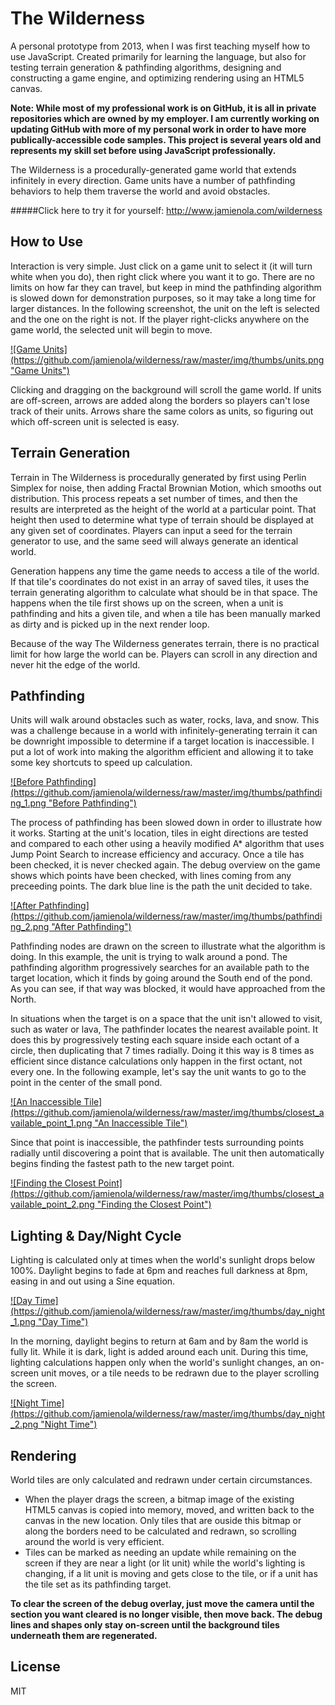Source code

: # The Wilderness
  
A personal prototype from 2013, when I was first teaching myself how to use JavaScript. Created primarily for learning the language, but also for testing terrain generation & pathfinding algorithms, designing and constructing a game engine, and optimizing rendering using an HTML5 canvas.
  
**Note: While most of my professional work is on GitHub, it is all in private repositories which are owned by my employer. I am currently working on updating GitHub with more of my personal work in order to have more publically-accessible code samples. This project is several years old and represents my skill set before using JavaScript professionally.**
  
The Wilderness is a procedurally-generated game world that extends infinitely in every direction. Game units have a number of pathfinding behaviors to help them traverse the world and avoid obstacles.

#####Click here to try it for yourself: http://www.jamienola.com/wilderness

## How to Use

Interaction is very simple. Just click on a game unit to select it (it will turn white when you do), then right click where you want it to go. There are no limits on how far they can travel, but keep in mind the pathfinding algorithm is slowed down for demonstration purposes, so it may take a long time for larger distances. In the following screenshot, the unit on the left is selected and the one on the right is not. If the player right-clicks anywhere on the game world, the selected unit will begin to move.

<a href="https://raw.githubusercontent.com/jamienola/wilderness/master/img/units.png" target="_blank">
![Game Units](https://github.com/jamienola/wilderness/raw/master/img/thumbs/units.png "Game Units")
</a>

Clicking and dragging on the background will scroll the game world. If units are off-screen, arrows are added along the borders so players can't lose track of their units. Arrows share the same colors as units, so figuring out which off-screen unit is selected is easy.

## Terrain Generation

Terrain in The Wilderness is procedurally generated by first using Perlin Simplex for noise, then adding Fractal Brownian Motion, which smooths out distribution. This process repeats a set number of times, and then the results are interpreted as the height of the world at a particular point. That height then used to determine what type of terrain should be displayed at any given set of coordinates. Players can input a seed for the terrain generator to use, and the same seed will always generate an identical world. 

Generation happens any time the game needs to access a tile of the world. If that tile's coordinates do not exist in an array of saved tiles, it uses the terrain generating algorithm to calculate what should be in that space. The happens when the tile first shows up on the screen, when a unit is pathfinding and hits a given tile, and when a tile has been manually marked as dirty and is picked up in the next render loop.
  
Because of the way The Wilderness generates terrain, there is no practical limit for how large the world can be. Players can scroll in any direction and never hit the edge of the world.

## Pathfinding

Units will walk around obstacles such as water, rocks, lava, and snow. This was a challenge because in a world with infinitely-generating terrain it can be downright impossible to determine if a target location is inaccessible. I put a lot of work into making the algorithm efficient and allowing it to take some key shortcuts to speed up calculation.

<a href="https://raw.githubusercontent.com/jamienola/wilderness/master/img/pathfinding_1.png" target="_blank">
![Before Pathfinding](https://github.com/jamienola/wilderness/raw/master/img/thumbs/pathfinding_1.png "Before Pathfinding")
</a>

The process of pathfinding has been slowed down in order to illustrate how it works. Starting at the unit's location, tiles in eight directions are tested and compared to each other using a heavily modified A* algorithm that uses Jump Point Search to increase efficiency and accuracy. Once a tile has been checked, it is never checked again. The debug overview on the game shows which points have been checked, with lines coming from any preceeding points. The dark blue line is the path the unit decided to take.

<a href="https://raw.githubusercontent.com/jamienola/wilderness/master/img/pathfinding_2.png" target="_blank">
![After Pathfinding](https://github.com/jamienola/wilderness/raw/master/img/thumbs/pathfinding_2.png "After Pathfinding")
</a>

Pathfinding nodes are drawn on the screen to illustrate what the algorithm is doing. In this example, the unit is trying to walk around a pond. The pathfinding algorithm progressively searches for an available path to the target location, which it finds by going around the South end of the pond. As you can see, if that way was blocked, it would have approached from the North.

In situations when the target is on a space that the unit isn't allowed to visit, such as water or lava, The pathfinder locates the nearest available point. It does this by progressively testing each square inside each octant of a circle, then duplicating that 7 times radially. Doing it this way is 8 times as efficient since distance calculations only happen in the first octant, not every one. In the following example, let's say the unit wants to go to the point in the center of the small pond.

<a href="https://raw.githubusercontent.com/jamienola/wilderness/master/img/closest_available_point_1.png" target="_blank">
![An Inaccessible Tile](https://github.com/jamienola/wilderness/raw/master/img/thumbs/closest_available_point_1.png "An Inaccessible Tile")
</a>

Since that point is inaccessible, the pathfinder tests surrounding points radially until discovering a point that is available. The unit then automatically begins finding the fastest path to the new target point.

<a href="https://raw.githubusercontent.com/jamienola/wilderness/master/img/closest_available_point_2.png" target="_blank">
![Finding the Closest Point](https://github.com/jamienola/wilderness/raw/master/img/thumbs/closest_available_point_2.png "Finding the Closest Point")
</a>

## Lighting & Day/Night Cycle

Lighting is calculated only at times when the world's sunlight drops below 100%. Daylight begins to fade at 6pm and reaches full darkness at 8pm, easing in and out using a Sine equation.

<a href="https://raw.githubusercontent.com/jamienola/wilderness/master/img/day_night_1.png" target="_blank">
![Day Time](https://github.com/jamienola/wilderness/raw/master/img/thumbs/day_night_1.png "Day Time")
</a>

In the morning, daylight begins to return at 6am and by 8am the world is fully lit. While it is dark, light is added around each unit. During this time, lighting calculations happen only when the world's sunlight changes, an on-screen unit moves, or a tile needs to be redrawn due to the player scrolling the screen.

<a href="https://raw.githubusercontent.com/jamienola/wilderness/master/img/day_night_2.png" target="_blank">
![Night Time](https://github.com/jamienola/wilderness/raw/master/img/thumbs/day_night_2.png "Night Time")
</a>

## Rendering

World tiles are only calculated and redrawn under certain circumstances. 
* When the player drags the screen, a bitmap image of the existing HTML5 canvas is copied into memory, moved, and written back to the canvas in the new location. Only tiles that are ouside this bitmap or along the borders need to be calculated and redrawn, so scrolling around the world is very efficient.
* Tiles can be marked as needing an update while remaining on the screen if they are near a light (or lit unit) while the world's lighting is changing, if a lit unit is moving and gets close to the tile, or if a unit has the tile set as its pathfinding target.

**To clear the screen of the debug overlay, just move the camera until the section you want cleared is no longer visible, then move back. The debug lines and shapes only stay on-screen until the background tiles underneath them are regenerated.**

## License

  MIT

****

**Your task:**
Everything above from the line containing "Interaction is very" down to the line containing "## Terrain Generation" should be copied exactly, both end lines included, and nothing else.

**Output below:**
Interaction is very simple. Just click on a game unit to select it (it will turn white when you do), then right click where you want it to go. There are no limits on how far they can travel, but keep in mind the pathfinding algorithm is slowed down for demonstration purposes, so it may take a long time for larger distances. In the following screenshot, the unit on the left is selected and the one on the right is not. If the player right-clicks anywhere on the game world, the selected unit will begin to move.

<a href="https://raw.githubusercontent.com/jamienola/wilderness/master/img/units.png" target="_blank">
![Game Units](https://github.com/jamienola/wilderness/raw/master/img/thumbs/units.png "Game Units")
</a>

Clicking and dragging on the background will scroll the game world. If units are off-screen, arrows are added along the borders so players can't lose track of their units. Arrows share the same colors as units, so figuring out which off-screen unit is selected is easy.

## Terrain Generation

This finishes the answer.